Тут он странно посмотрел на меня и сказал, будто чему-то удивляясь:
– Именно к Собакиным? Зачем же вы так решили?
– Я не решил. Случайно встретил их в лесу, они и пригласили. Что-то не так?
– Не знаю-с… Ничего худого про них сказать не могу. Только… странные они какие-то, что-то там не то… Поселились они здесь недавно, года три. Откуда перебрались, не говорят. Никому не докучают, но и сами особняком. Тут у нас по домам распределяли пленных немцев на работы, за харчи. Так Собакины от немца отказались. По ночам куда-то ездят, возвращаются под утро. Куда ездят, не говорят никому, хотя в деревне вся жизнь на виду, никто ни от кого не таится. А когда появляются тайны, это не нравится не только мне, старосте. Людям тоже не нравится. Они беспокоятся: почему тайны? Что такое надо скрывать?
– Да вот они уже возвращаются.
Староста выглянул в окно.
– Да, они. Ну, Бог вам помоги. Если что, приходите. Заметьте, моя изба – четвертая с краю.
Тут подошла к нам жена старосты и сует мне в руки хлеб, из печи, и говорит, извиняясь:
– Уж не серчайте, что на людях даю вам хлеб, только я сразу Собакиных не заметила.
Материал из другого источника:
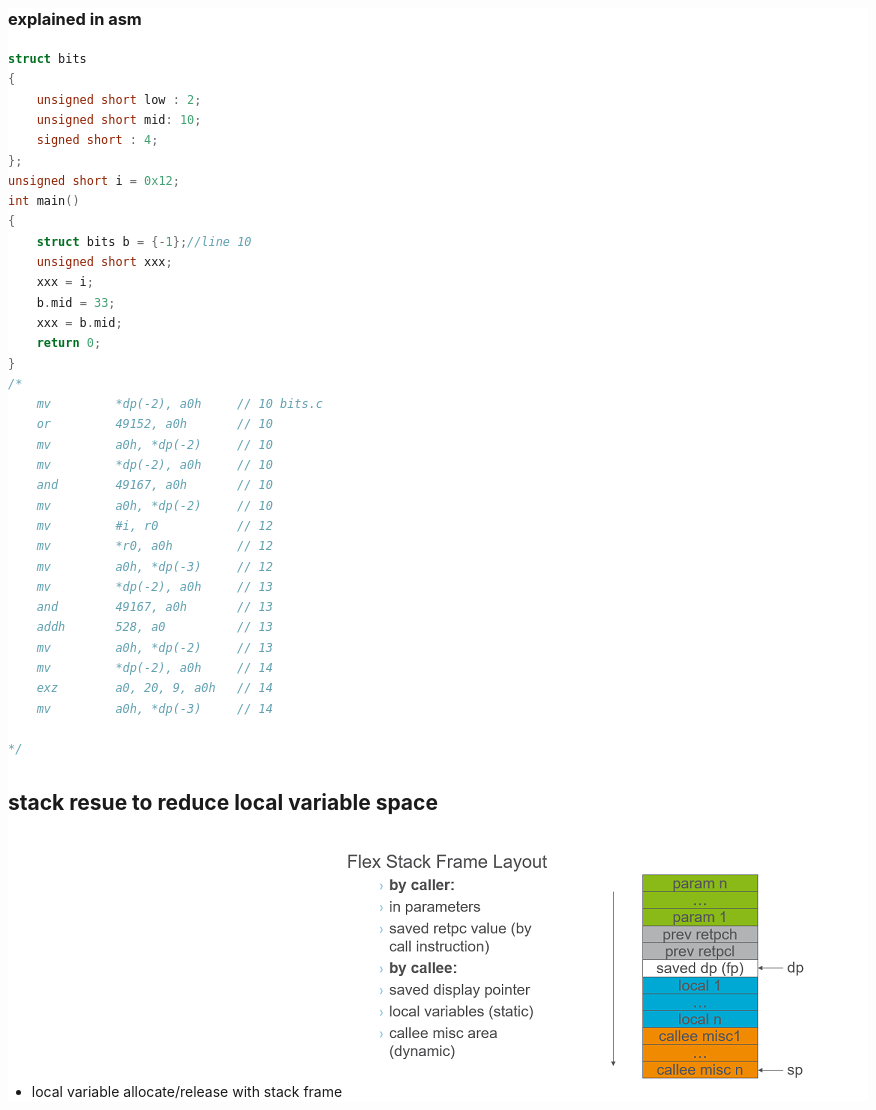 ### explained in asm 
```c
struct bits
{
	unsigned short low : 2;
	unsigned short mid: 10;
	signed short : 4;
};
unsigned short i = 0x12;
int main()
{
	struct bits b = {-1};//line 10
	unsigned short xxx;
	xxx = i;
	b.mid = 33;
	xxx = b.mid;
	return 0;
}
/*
	mv         *dp(-2), a0h 	// 10 bits.c
	or         49152, a0h   	// 10
	mv         a0h, *dp(-2) 	// 10
	mv         *dp(-2), a0h 	// 10
	and        49167, a0h   	// 10
	mv         a0h, *dp(-2) 	// 10
	mv         #i, r0       	// 12
	mv         *r0, a0h     	// 12
	mv         a0h, *dp(-3) 	// 12
	mv         *dp(-2), a0h 	// 13
	and        49167, a0h   	// 13
	addh       528, a0      	// 13
	mv         a0h, *dp(-2) 	// 13
	mv         *dp(-2), a0h 	// 14
	exz        a0, 20, 9, a0h	// 14
	mv         a0h, *dp(-3) 	// 14
 
*/
```


## stack resue to reduce local variable space
* local variable allocate/release with stack frame
![stack_layout](/pics/stack_layout.PNG)
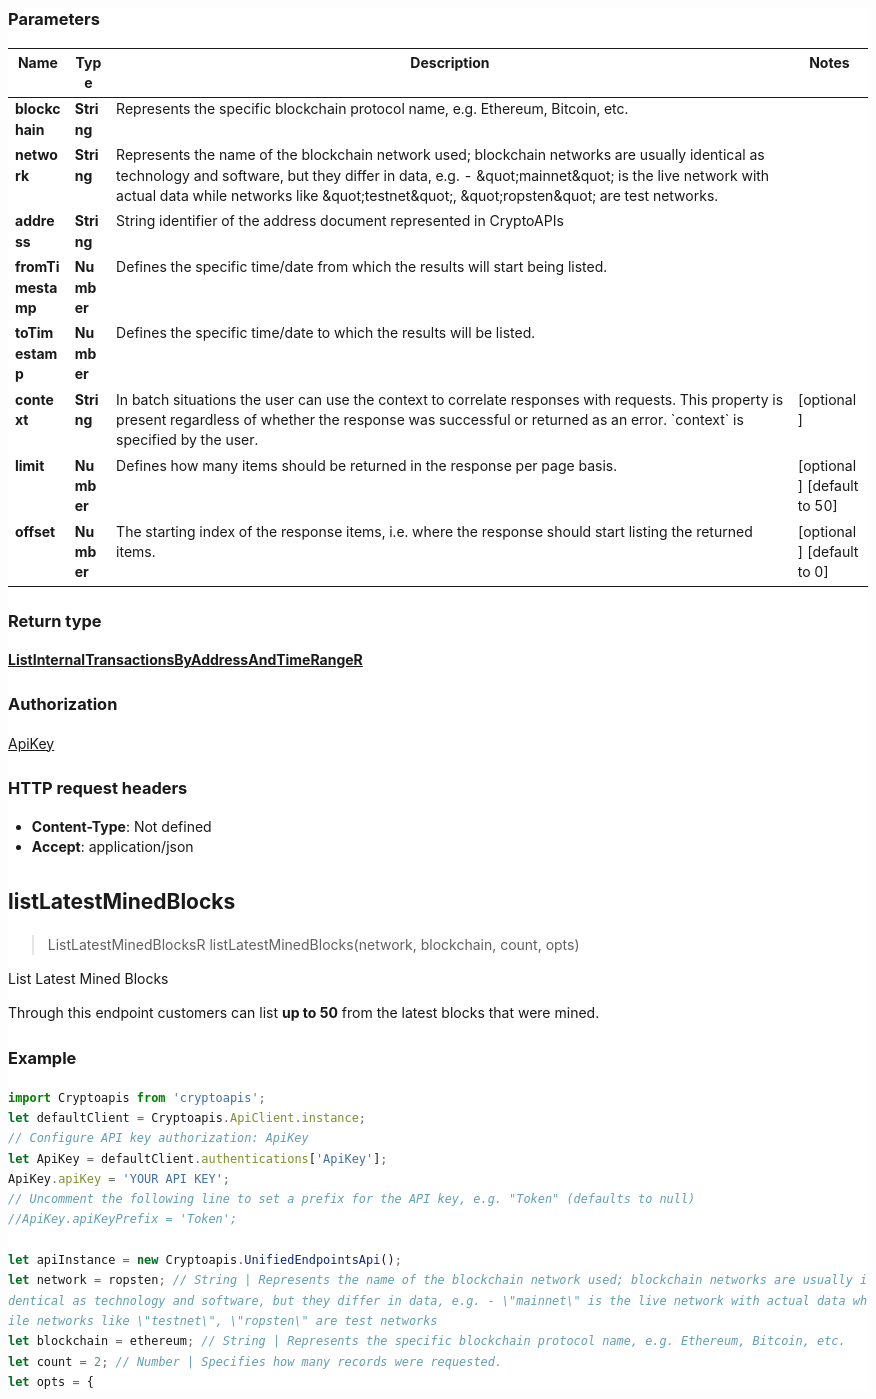 ### Parameters


Name | Type | Description  | Notes
------------- | ------------- | ------------- | -------------
 **blockchain** | **String**| Represents the specific blockchain protocol name, e.g. Ethereum, Bitcoin, etc. | 
 **network** | **String**| Represents the name of the blockchain network used; blockchain networks are usually identical as technology and software, but they differ in data, e.g. - \&quot;mainnet\&quot; is the live network with actual data while networks like \&quot;testnet\&quot;, \&quot;ropsten\&quot; are test networks. | 
 **address** | **String**| String identifier of the address document represented in CryptoAPIs | 
 **fromTimestamp** | **Number**| Defines the specific time/date from which the results will start being listed. | 
 **toTimestamp** | **Number**| Defines the specific time/date to which the results will be listed. | 
 **context** | **String**| In batch situations the user can use the context to correlate responses with requests. This property is present regardless of whether the response was successful or returned as an error. &#x60;context&#x60; is specified by the user. | [optional] 
 **limit** | **Number**| Defines how many items should be returned in the response per page basis. | [optional] [default to 50]
 **offset** | **Number**| The starting index of the response items, i.e. where the response should start listing the returned items. | [optional] [default to 0]

### Return type

[**ListInternalTransactionsByAddressAndTimeRangeR**](ListInternalTransactionsByAddressAndTimeRangeR.md)

### Authorization

[ApiKey](../README.md#ApiKey)

### HTTP request headers

- **Content-Type**: Not defined
- **Accept**: application/json


## listLatestMinedBlocks

> ListLatestMinedBlocksR listLatestMinedBlocks(network, blockchain, count, opts)

List Latest Mined Blocks

Through this endpoint customers can list **up to 50** from the latest blocks that were mined.

### Example

```javascript
import Cryptoapis from 'cryptoapis';
let defaultClient = Cryptoapis.ApiClient.instance;
// Configure API key authorization: ApiKey
let ApiKey = defaultClient.authentications['ApiKey'];
ApiKey.apiKey = 'YOUR API KEY';
// Uncomment the following line to set a prefix for the API key, e.g. "Token" (defaults to null)
//ApiKey.apiKeyPrefix = 'Token';

let apiInstance = new Cryptoapis.UnifiedEndpointsApi();
let network = ropsten; // String | Represents the name of the blockchain network used; blockchain networks are usually identical as technology and software, but they differ in data, e.g. - \"mainnet\" is the live network with actual data while networks like \"testnet\", \"ropsten\" are test networks
let blockchain = ethereum; // String | Represents the specific blockchain protocol name, e.g. Ethereum, Bitcoin, etc.
let count = 2; // Number | Specifies how many records were requested.
let opts = {
```
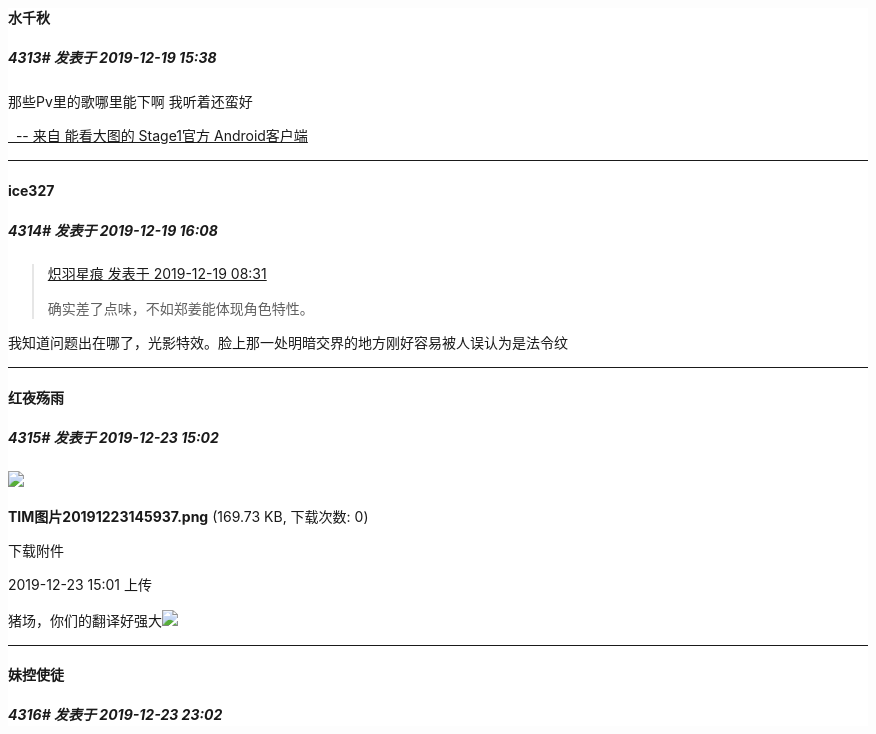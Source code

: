 ####  水千秋  
##### 4313#       发表于 2019-12-19 15:38




那些Pv里的歌哪里能下啊 我听着还蛮好

[  -- 来自 能看大图的 Stage1官方 Android客户端](https://www.coolapk.com/apk/140634)







-----

####  ice327  
##### 4314#       发表于 2019-12-19 16:08



<blockquote><a href="httphttps://bbs.saraba1st.com/2b/forum.php?mod=redirect&amp;goto=findpost&amp;pid=45911973&amp;ptid=1574255" target="_blank">炽羽星痕 发表于 2019-12-19 08:31</a>

确实差了点味，不如郑姜能体现角色特性。</blockquote>
我知道问题出在哪了，光影特效。脸上那一处明暗交界的地方刚好容易被人误认为是法令纹







-----

####  红夜殇雨  
##### 4315#       发表于 2019-12-23 15:02




<img src="https://img.saraba1st.com/forum/201912/23/150157o884auof1fs8owjo.png" referrerpolicy="no-referrer">


<strong>TIM图片20191223145937.png</strong> (169.73 KB, 下载次数: 0)

下载附件

2019-12-23 15:01 上传







猪场，你们的翻译好强大<img src="https://static.saraba1st.com/image/smiley/face2017/049.png" referrerpolicy="no-referrer">







-----

####  妹控使徒  
##### 4316#       发表于 2019-12-23 23:02
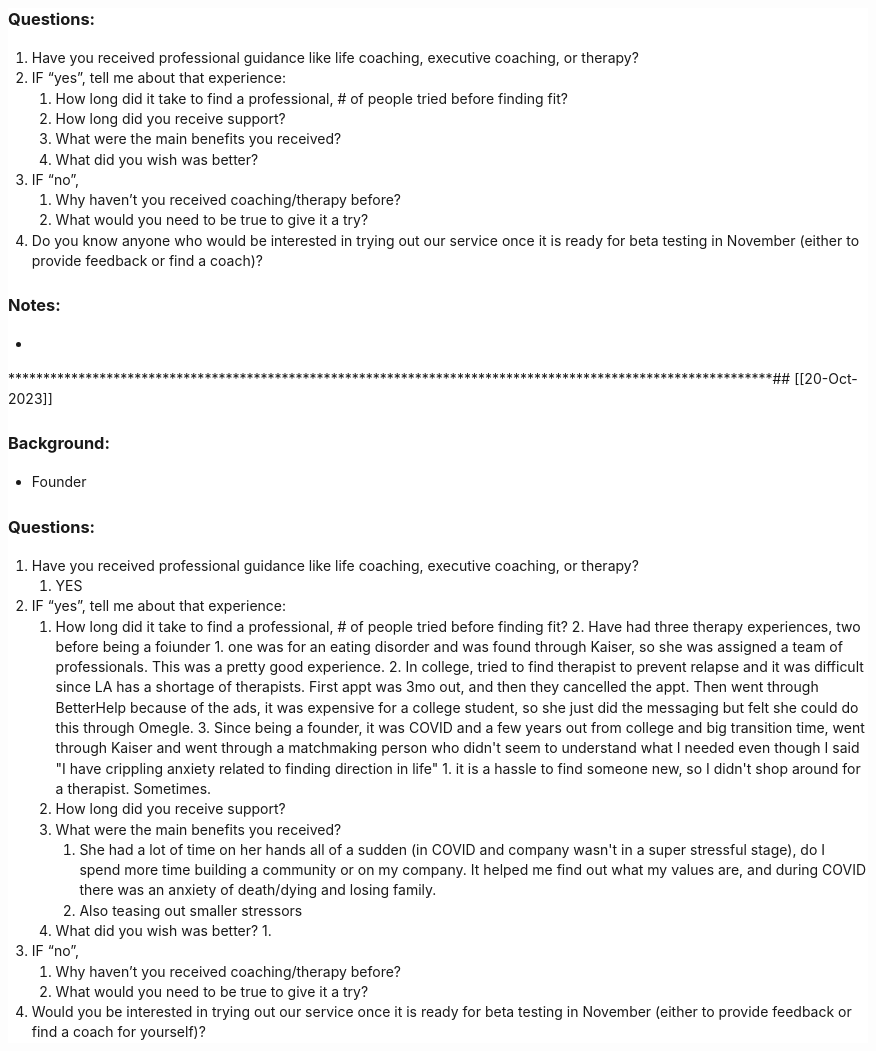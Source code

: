 ###  Questions:
1. Have you received professional guidance like life coaching, executive coaching, or therapy?
2. IF “yes”, tell me about that experience:
	1. How long did it take to find a professional, # of people tried before finding fit?
	2. How long did you receive support?
	3. What were the main benefits you received?
	4. What did you wish was better?
3. IF “no”, 
	1. Why haven’t you received coaching/therapy before?
	2. What would you need to be true to give it a try?
4. Do you know anyone who would be interested in trying out our service once it is ready for beta testing in November (either to provide feedback or find a coach)?


### Notes:
- 

*************************************************************************************************************## [[20-Oct-2023]]
### Background:
- Founder

###  Questions:
1. Have you received professional guidance like life coaching, executive coaching, or therapy?
	1. YES
2. IF “yes”, tell me about that experience:
	1. How long did it take to find a professional, # of people tried before finding fit?
		2. Have had three therapy experiences, two before being a foiunder
			1. one was for an eating disorder and was found through Kaiser, so she was assigned a team of professionals. This was a pretty good experience.
			2. In college, tried to find therapist to prevent relapse and it was difficult since LA has a shortage of therapists. First appt was 3mo out, and then they cancelled the appt. Then went through BetterHelp because of the ads, it was expensive for a college student, so she just did the messaging but felt she could do this through Omegle. 
			3. Since  being a founder, it was COVID and a few years out from college and big transition time, went through Kaiser and went through a matchmaking person who didn't seem to understand what I needed even though I said "I have crippling anxiety related to finding direction in life"
				1. it is a hassle to find someone new, so I didn't shop around for a therapist. Sometimes. 
	2. How long did you receive support?
	3. What were the main benefits you received?
		1. She had a lot of time on her hands all of a sudden (in COVID and company wasn't in a super stressful stage), do I spend more time building a community or on my company. It helped me find out what my values are, and during COVID there was an anxiety of death/dying and losing family. 
		2. Also teasing out smaller stressors 
	4. What did you wish was better?
		1. 
3. IF “no”, 
	1. Why haven’t you received coaching/therapy before?
	2. What would you need to be true to give it a try?
4. Would you be interested in trying out our service once it is ready for beta testing in November (either to provide feedback or find a coach for yourself)?
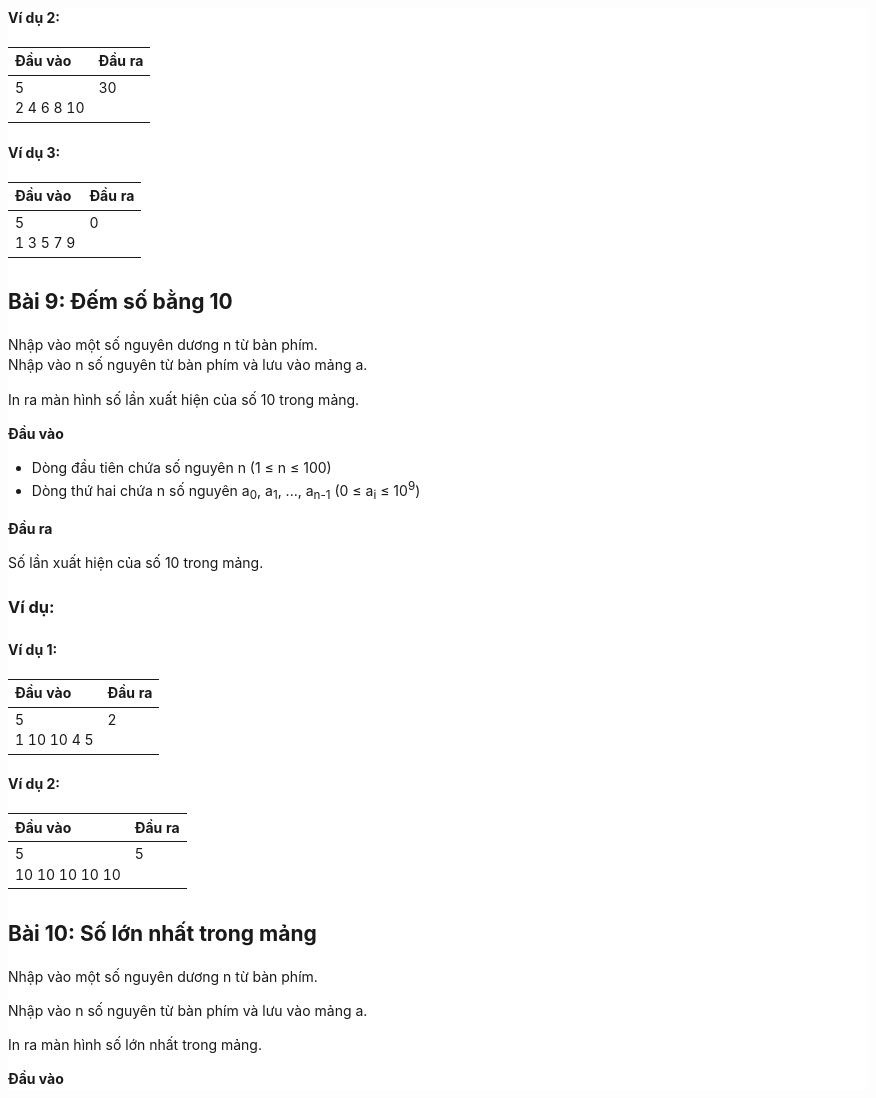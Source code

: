 #### Ví dụ 2:

| Đầu vào | Đầu ra |
| :--- | :--- |
| 5<br>2 4 6 8 10 | 30 |

#### Ví dụ 3:

| Đầu vào | Đầu ra |
| :--- | :--- |
| 5<br> 1 3 5 7 9 | 0 |

## Bài 9: Đếm số bằng 10

Nhập vào một số nguyên dương n từ bàn phím.<br>
Nhập vào n số nguyên từ bàn phím và lưu vào mảng a.

In ra màn hình số lần xuất hiện của số 10 trong mảng.

**Đầu vào**

- Dòng đầu tiên chứa số nguyên n (1 ≤ n ≤ 100)
- Dòng thứ hai chứa n số nguyên a<sub>0</sub>, a<sub>1</sub>, ..., a<sub>n-1</sub> (0 ≤ a<sub>i</sub> ≤ 10<sup>9</sup>)

**Đầu ra**

Số lần xuất hiện của số 10 trong mảng.

### Ví dụ:

#### Ví dụ 1:

| Đầu vào | Đầu ra |
| :--- | :--- |
| 5<br>1 10 10 4 5 | 2 |

#### Ví dụ 2:

| Đầu vào | Đầu ra |
| :--- | :--- |
| 5<br>10 10 10 10 10 | 5 |


## Bài 10: Số lớn nhất trong mảng

Nhập vào một số nguyên dương n từ bàn phím.<br>

Nhập vào n số nguyên từ bàn phím và lưu vào mảng a.

In ra màn hình số lớn nhất trong mảng.

**Đầu vào**
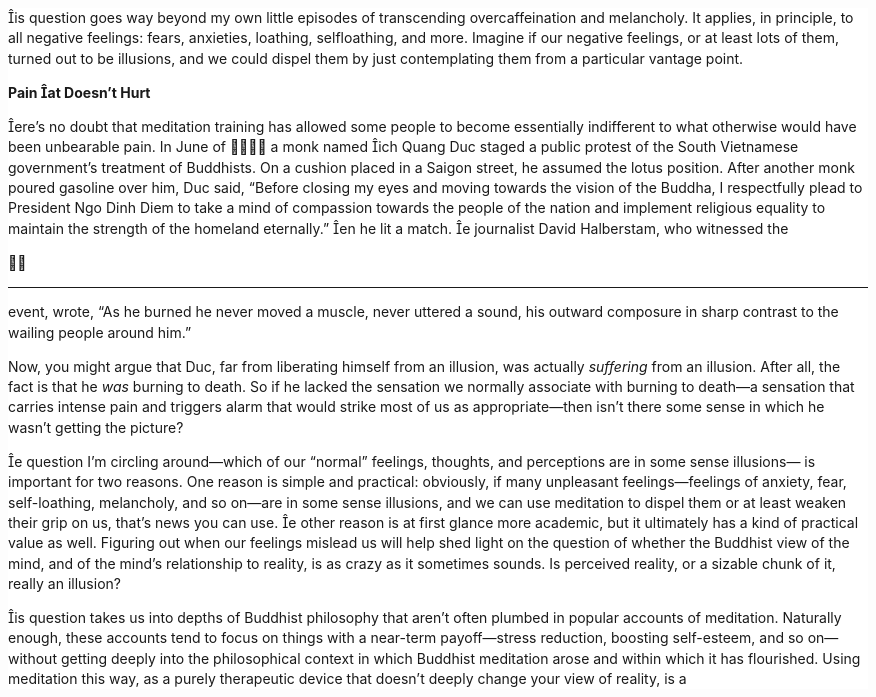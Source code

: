 is question goes way beyond my own little episodes of
transcending overcaffeination and melancholy. It applies, in
principle, to all negative feelings: fears, anxieties, loathing, selfloathing, and more. Imagine if our negative feelings, or at least
lots of them, turned out to be illusions, and we could dispel them
by just contemplating them from a particular vantage point.

**Pain at Doesn’t Hurt**

ere’s no doubt that meditation training has allowed some
people to become essentially indifferent to what otherwise would
have been unbearable pain. In June of  a monk named ich
Quang Duc staged a public protest of the South Vietnamese
government’s treatment of Buddhists. On a cushion placed in a
Saigon street, he assumed the lotus position. After another monk
poured gasoline over him, Duc said, “Before closing my eyes and
moving towards the vision of the Buddha, I respectfully plead to
President Ngo Dinh Diem to take a mind of compassion towards
the people of the nation and implement religious equality to
maintain the strength of the homeland eternally.” en he lit a
match. e journalist David Halberstam, who witnessed the




-----

event, wrote, “As he burned he never moved a muscle, never
uttered a sound, his outward composure in sharp contrast to the
wailing people around him.”

Now, you might argue that Duc, far from liberating himself
from an illusion, was actually _suffering_ from an illusion. After all,
the fact is that he _was_ burning to death. So if he lacked the
sensation we normally associate with burning to death—a
sensation that carries intense pain and triggers alarm that would
strike most of us as appropriate—then isn’t there some sense in
which he wasn’t getting the picture?

e question I’m circling around—which of our “normal”
feelings, thoughts, and perceptions are in some sense illusions—
is important for two reasons. One reason is simple and practical:
obviously, if many unpleasant feelings—feelings of anxiety, fear,
self-loathing, melancholy, and so on—are in some sense illusions,
and we can use meditation to dispel them or at least weaken their
grip on us, that’s news you can use. e other reason is at first
glance more academic, but it ultimately has a kind of practical
value as well. Figuring out when our feelings mislead us will help
shed light on the question of whether the Buddhist view of the
mind, and of the mind’s relationship to reality, is as crazy as it
sometimes sounds. Is perceived reality, or a sizable chunk of it,
really an illusion?

is question takes us into depths of Buddhist philosophy that
aren’t often plumbed in popular accounts of meditation.
Naturally enough, these accounts tend to focus on things with a
near-term payoff—stress reduction, boosting self-esteem, and so
on—without getting deeply into the philosophical context in
which Buddhist meditation arose and within which it has
flourished. Using meditation this way, as a purely therapeutic
device that doesn’t deeply change your view of reality, is a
Изба у Собакиных оказалась добротная, пятистенная на две половины – зимнюю и летнюю. Там ещё оказалась мать хозяина, древняя старуха в каком-то совсем не крестьянском чепце, чистая Баба Яга. Хмуро оглядела меня:
– Кто таков? Купец? Коробейник?
– Просто странник, – ответил я как можно скромнее.
Видно, ей не понравился ответ, потому как зыркнула на меня и отвернулась, злобно шепча что-то себе под нос.
Младшая Собакина прикрикнула на старуху и велела постелить мне в зимней избе.
– Что там стелить? – огрызнулась старуха. – Не барин, чай. И на полатях отдрыхнется.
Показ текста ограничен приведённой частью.